### SOURCE INFORMATION
┄┄┄┄┄┄┄┄┄┄

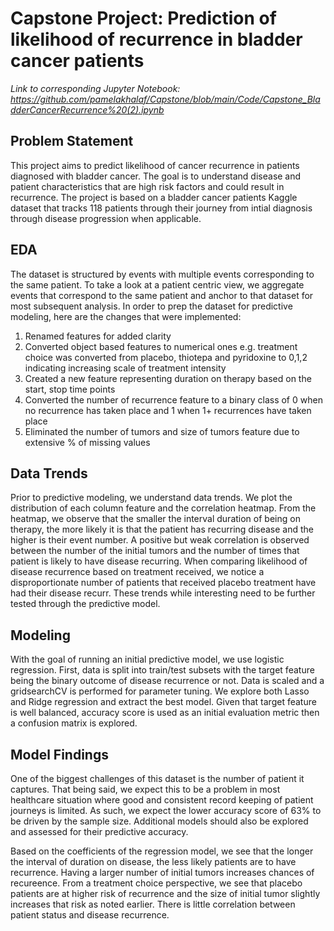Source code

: # Capstone Project: Prediction of likelihood of recurrence in bladder cancer patients

_Link to corresponding Jupyter Notebook: https://github.com/pamelakhalaf/Capstone/blob/main/Code/Capstone_BladderCancerRecurrence%20(2).ipynb_

## Problem Statement
This project aims to predict likelihood of cancer recurrence in patients diagnosed with bladder cancer. The goal is to understand disease and patient characteristics that are high risk factors and could result in recurrence. The project is based on a bladder cancer patients Kaggle dataset that tracks 118 patients through their journey from intial diagnosis through disease progression when applicable. 

## EDA
The dataset is structured by events with multiple events corresponding to the same patient. To take a look at a patient centric view, we aggregate events that correspond to the same patient and anchor to that dataset for most subsequent analysis. In order to prep the dataset for predictive modeling, here are the changes that were implemented: 
1. Renamed features for added clarity
2. Converted object based features to numerical ones e.g. treatment choice was converted from placebo, thiotepa and pyridoxine to 0,1,2 indicating increasing scale of treatment intensity
3. Created a new feature representing duration on therapy based on the start, stop time points 
4. Converted the number of recurrence feature to a binary class of 0 when no recurrence has taken place and 1 when 1+ recurrences have taken place
5. Eliminated the number of tumors and size of tumors feature due to extensive % of missing values 

## Data Trends 
Prior to predictive modeling, we understand data trends. We plot the distribution of each column feature and the correlation heatmap. From the heatmap, we observe that the smaller the interval duration of being on therapy, the more likely it is that the patient has recurring disease and the higher is their event number.
A positive but weak correlation is observed between the number of the initial tumors and the number of times that patient is likely to have disease recurring. When comparing likelihood of disease recurrence based on treatment received, we notice a disproportionate number of patients that received placebo treatment have had their disease recurr. These trends while interesting need to be further tested through the predictive model.

## Modeling 
With the goal of running an initial predictive model, we use logistic regression. First, data is split into train/test subsets with the target feature being the binary outcome of disease recurrence or not. Data is scaled and a gridsearchCV is performed for parameter tuning. We explore both Lasso and Ridge regression and extract the best model. Given that target feature is well balanced, accuracy score is used as an initial evaluation metric then a confusion matrix is explored. 

## Model Findings 
One of the biggest challenges of this dataset is the number of patient it captures. That being said, we expect this to be a problem in most healthcare situation where good and consistent record keeping of patient journeys is limited. As such, we expect the lower accuracy score of 63% to be driven by the sample size. Additional models should also be explored and assessed for their predictive accuracy. 

Based on the coefficients of the regression model, we see that the longer the interval of duration on disease, the less likely patients are to have recurrence. Having a larger number of initial tumors increases chances of recureence. From a treatment choice perspective, we see that placebo patients are at higher risk of recurrence and the size of initial tumor slightly increases that risk as noted earlier. There is little correlation between patient status and disease recurrence.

┄┄┄┄┄┄┄┄┄┄

### WHAT THIS TASK INVOLVES
For this exercise, please output exactly the lines above starting at the line with "5. Eliminated the" and ending at the line with "## Data Trends", ends included.

### EXPECTED OUTPUT
5. Eliminated the number of tumors and size of tumors feature due to extensive % of missing values 

## Data Trends 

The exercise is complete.